Le dernier Bakou – 5

Le dernier Bakou – 5

Lurna était l’un des trois polymorphes de la promotion.

Dernier-né d’une fratrie dépareillée, avec un père polymorphe et une mère ondine, il avait pour sa part hérité des caractéristiques paternelles, au contraire de Noladie, sa jumelle, qui était une ondine pur jus. Elle aussi avait été invitée à Ahrmonnhyah et ils étaient arrivés la veille avec toute leur famille pour découvrir ce monde divin dont ils avaient si souvent entendu parler.

Jusqu’à cet instant, Lurna n’avait pas eu conscience de l’importance de ses parents. Voir Mahira les accueillir comme des amis de longue date l’avait surpris. Il les regardait comme des adultes attentionnés mais encombrants, qui l’empêchaient en général de suivre ses aînés. Lurna détestait être seul et ne savait pas comment il aurait supporté cette mise à l’écart sans Noladie. Tandis que les premiers enfants s’étaient succédé tous les dix-huit mois, de l’aîné Norula à Norella, en passant par Taralla, Pirula et Sapoma, près de dix ans s’étaient écoulés avant la naissance des jumeaux. Un état civil qui lui avait pesé toute sa vie et n’était devenu une chance que lorsque le conseil des tuteurs d’Ahrmonnhyah avait décidé d’ouvrir ses portes aux autres créatures magiques d’Uhnythais. À ce moment-là, ses frères et sœurs étaient déjà installés, et aucun d’entre eux ne souhaitait abandonner sa vie pour se lancer dans des études d’une durée indéterminée.

Lurna et Noladie avaient donc l’immense privilège de représenter les ondins et polymorphes d’Uhnythais. Très joueur, Lurna avait cependant mis un frein à sa tendance naturelle au changement d’apparence et de forme. Cela pouvait passer pour de la mystification, et tant qu’il ne connaissait pas ses camarades, il préférait rester prudent.

Mais son caractère s’accordait à merveille avec cette apparence mouvante et extravertie, aussi fut-il le premier à prendre la parole après la leçon de Tarnyth.

« Ça vient de moi ou c’est un peu cavalier comme manière de faire ? » Lurna avait fait de son mieux pour parler doucement, mais dans le silence qui avait suivi les mots de l’Essentielle, ils résonnèrent étonnamment fort.

« On nous invite à nous trouver ici à cette heure, on entend une voix puis plus rien ? Nous ne savons pas qui va venir, ni même si quelqu’un va venir. Nous ignorons totalement ce que nous sommes censés faire…

« Ne vous inquiétez pas… Lurna ? C’est bien ça ? » La voix, grave pour une femme, précédait l’apparition d’une déesse inconnue. Elle se matérialisait peu à peu, comme au sortir d’un banc de brume, et avançait vers les élèves.

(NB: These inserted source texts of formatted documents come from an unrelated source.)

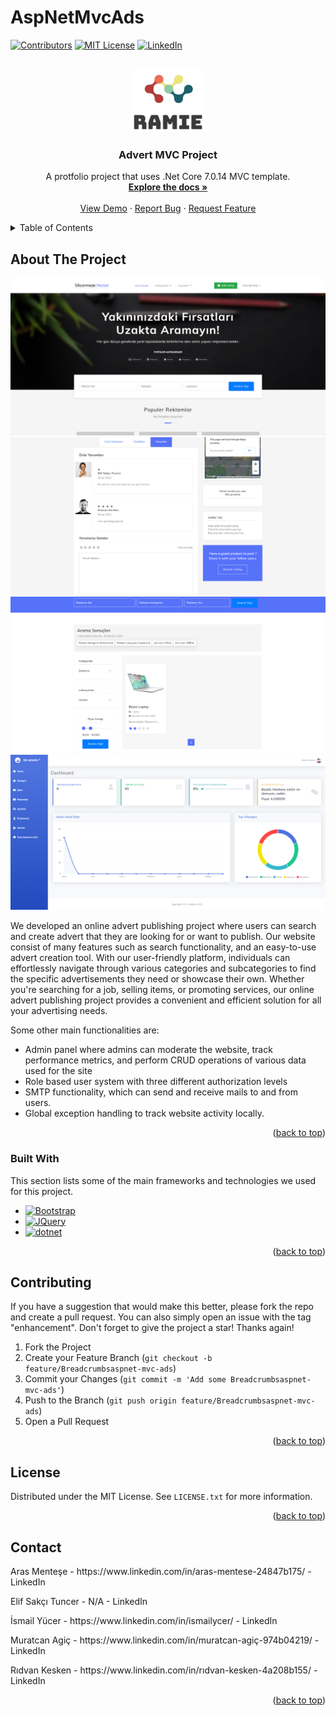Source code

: # AspNetMvcAds

<!-- Improved compatibility of back to top link: See: https://github.com/othneildrew/Best-README-Template/pull/73 -->
<a name="readme-top"></a>
<!--
*** Thanks for checking out the Best-README-Template. If you have a suggestion
*** that would make this better, please fork the repo and create a pull request
*** or simply open an issue with the tag "enhancement".
*** Don't forget to give the project a star!
*** Thanks again! Now go create something AMAZING! :D
-->



<!-- PROJECT SHIELDS -->
<!--
*** I'm using markdown "reference style" links for readability.
*** Reference links are enclosed in brackets [ ] instead of parentheses ( ).
*** See the bottom of this document for the declaration of the reference variables
*** for contributors-url, forks-url, etc. This is an optional, concise syntax you may use.
*** https://www.markdownguide.org/basic-syntax/#reference-style-links
-->
[![Contributors][contributors-shield]][contributors-url]
[![MIT License][license-shield]][license-url]
[![LinkedIn][linkedin-shield]][linkedin-url]



<!-- PROJECT LOGO -->
<br />
<div align="center">
  <a href="https://github.com/Wtell64/aspnet-mvc-ads">
    <img src="github-img/logo.png" alt="Logo" width="120" height="100">
  </a>

  <h3 align="center">Advert MVC Project</h3>

  <p align="center">
    A protfolio project that uses .Net Core 7.0.14 MVC template.
    <br />
    <a href="https://github.com/othneildrew/Best-README-Template"><strong>Explore the docs »</strong></a>
    <br />
    <br />
    <a href="https://github.com/othneildrew/Best-README-Template">View Demo</a>
    ·
    <a href="https://github.com/Wtell64/aspnet-mvc-ads/issues">Report Bug</a>
    ·
    <a href="https://github.com/Wtell64/aspnet-mvc-ads/blob/master/README.md">Request Feature</a>
  </p>
</div>



<!-- TABLE OF CONTENTS -->
<details>
  <summary>Table of Contents</summary>
  <ol>
    <li>
      <a href="#about-the-project">About The Project</a>
      <ul>
        <li><a href="#built-with">Built With</a></li>
      </ul>
    </li>
    <li><a href="#contributing">Contributing</a></li>
    <li><a href="#license">License</a></li>
    <li><a href="#contact">Contact</a></li>
  </ol>
</details>



<!-- ABOUT THE PROJECT -->
## About The Project

<img src="github-img/anasayfa.png" alt="Logo">
<img src="github-img/comment.png" alt="Logo">
<img src="github-img/search.png" alt="Logo">
<img src="github-img/admin.png" alt="Logo">


We developed an online advert publishing project where users can search and create advert that they are looking for or want to publish. Our website consist of many features such as search functionality, and an easy-to-use advert creation tool. With our user-friendly platform, individuals can effortlessly navigate through various categories and subcategories to find the specific advertisements they need or showcase their own. Whether you're searching for a job, selling items, or promoting services, our online advert publishing project provides a convenient and efficient solution for all your advertising needs.

Some other main functionalities are:
* Admin panel where admins can moderate the website, track performance metrics, and perform CRUD operations of various data used for the site
* Role based user system with three different authorization levels
* SMTP functionality, which can send and receive mails to and from users.
* Global exception handling to track website activity locally.

<p align="right">(<a href="#readme-top">back to top</a>)</p>



### Built With

This section lists some of the main frameworks and technologies we used for this project.

* [![Bootstrap][Bootstrap.com]][Bootstrap-url]
* [![JQuery][JQuery.com]][JQuery-url]
* [![dotnet][dotnet.com]][dotnet-url]

<p align="right">(<a href="#readme-top">back to top</a>)</p>

<!-- CONTRIBUTING -->
## Contributing

If you have a suggestion that would make this better, please fork the repo and create a pull request. You can also simply open an issue with the tag "enhancement".
Don't forget to give the project a star! Thanks again!

1. Fork the Project
2. Create your Feature Branch (`git checkout -b feature/Breadcrumbsaspnet-mvc-ads`)
3. Commit your Changes (`git commit -m 'Add some Breadcrumbsaspnet-mvc-ads'`)
4. Push to the Branch (`git push origin feature/Breadcrumbsaspnet-mvc-ads`)
5. Open a Pull Request

<p align="right">(<a href="#readme-top">back to top</a>)</p>



<!-- LICENSE -->
## License

Distributed under the MIT License. See `LICENSE.txt` for more information.

<p align="right">(<a href="#readme-top">back to top</a>)</p>



<!-- CONTACT -->
## Contact

<p>Aras Menteşe - https://www.linkedin.com/in/aras-mentese-24847b175/ - LinkedIn </p>
<p>Elif Sakçı Tuncer - N/A - LinkedIn </p>
<p>İsmail Yücer - https://www.linkedin.com/in/ismailycer/ - LinkedIn</p>
<p>Muratcan Agiç - https://www.linkedin.com/in/muratcan-agiç-974b04219/ - LinkedIn</p>
<p>Rıdvan Kesken - https://www.linkedin.com/in/rıdvan-kesken-4a208b155/ - LinkedIn</p>


<p align="right">(<a href="#readme-top">back to top</a>)</p>

<!-- MARKDOWN LINKS & IMAGES -->
<!-- https://www.markdownguide.org/basic-syntax/#reference-style-links -->
[contributors-shield]: https://img.shields.io/badge/CONTRIBUTORS-5-blue?style=for-the-badge
[contributors-url]: https://github.com/Wtell64/aspnet-mvc-ads/graphs/contributors
[forks-shield]: https://img.shields.io/github/forks/othneildrew/Best-README-Template.svg?style=for-the-badge
[forks-url]: https://github.com/othneildrew/Best-README-Template/network/members
[stars-shield]: https://img.shields.io/github/stars/othneildrew/Best-README-Template.svg?style=for-the-badge
[stars-url]: https://github.com/othneildrew/Best-README-Template/stargazers
[issues-shield]: https://img.shields.io/github/issues/othneildrew/Best-README-Template.svg?style=for-the-badge
[issues-url]: https://github.com/othneildrew/Best-README-Template/issues
[license-shield]: https://img.shields.io/github/license/othneildrew/Best-README-Template.svg?style=for-the-badge
[license-url]: https://github.com/othneildrew/Best-README-Template/blob/master/LICENSE.txt
[linkedin-shield]: https://img.shields.io/badge/-LinkedIn-black.svg?style=for-the-badge&logo=linkedin&colorB=555
[linkedin-url]: https://www.linkedin.com/in/aras-mentese-24847b175/
[product-screenshot]: images/screenshot.png

[React.js]: https://img.shields.io/badge/React-20232A?style=for-the-badge&logo=react&logoColor=61DAFB
[React-url]: https://reactjs.org/
[Vue.js]: https://img.shields.io/badge/Vue.js-35495E?style=for-the-badge&logo=vuedotjs&logoColor=4FC08D
[Vue-url]: https://vuejs.org/
[Angular.io]: https://img.shields.io/badge/Angular-DD0031?style=for-the-badge&logo=angular&logoColor=white
[Angular-url]: https://angular.io/
[Svelte.dev]: https://img.shields.io/badge/Svelte-4A4A55?style=for-the-badge&logo=svelte&logoColor=FF3E00
[Svelte-url]: https://svelte.dev/
[Laravel.com]: https://img.shields.io/badge/Laravel-FF2D20?style=for-the-badge&logo=laravel&logoColor=white
[Laravel-url]: https://laravel.com
[Bootstrap.com]: https://img.shields.io/badge/Bootstrap-563D7C?style=for-the-badge&logo=bootstrap&logoColor=white
[Bootstrap-url]: https://getbootstrap.com
[JQuery.com]: https://img.shields.io/badge/jQuery-0769AD?style=for-the-badge&logo=jquery&logoColor=white
[JQuery-url]: https://jquery.com 
[dotnet.com]: https://img.shields.io/badge/.Net-purple?style=for-the-badge&logo=dotnet
[dotnet-url]: https://dotnet.microsoft.com/en-us/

« Je suis Amyda, déesse itinérante d’Uhnythais, et je serai votre tutrice principale pendant toute la durée de votre séjour à Ahrmonnhyah, si les Essentiels m’en jugent digne. »

Coupé dans son élan, Lurna admirait comme ses camarades la déesse qui venait d’apparaître. Vêtue d’un pantalon qui mettait en valeur ses longues jambes et d’un court gilet lacé, Amyda ne passait pas inaperçue. La blonde déesse portait une coiffure improbable et des mèches dont la couleur s’harmonisait avec le mauve de son costume.

« Veuillez m’excuser pour cette arrivée tardive, mais un point de détail a requis ma présence ailleurs. Nous voilà enfin réunis, et nous allons pouvoir faire connaissance. Installez-vous confortablement. »

Tout en parlant, Amyda observait ses élèves. Elle était ravie de cette ouverture aux non-dieux. Elle bataillait depuis longtemps sur le sujet, et déplorait qu’il ait fallu une situation aussi alarmante pour que le conseil accepte.

« Nous allons démarrer ce cursus par les présentations. Comme Tarnyth, j’apprécie l’observation au-delà des mots, mais ceux-ci restent parfois nécessaires, à condition qu’ils soient judicieusement choisis.

Je vais donc vous demander, chacun à votre tour, de vous présenter en quelques phrases à vos camarades et à moi-même. Il n’est nullement indispensable de faire étalage de toutes vos qualités, vous en avez certainement beaucoup. Ce que j’attends, c’est de l’honnêteté. Allez à l’essentiel. Nous voulons savoir qui vous êtes et pourquoi vous êtes là.

Je vais commencer. Je suis Amyda et j’ai sept cent quatre-vingt-quatre ans. »

Des murmures incrédules accueillirent sa déclaration.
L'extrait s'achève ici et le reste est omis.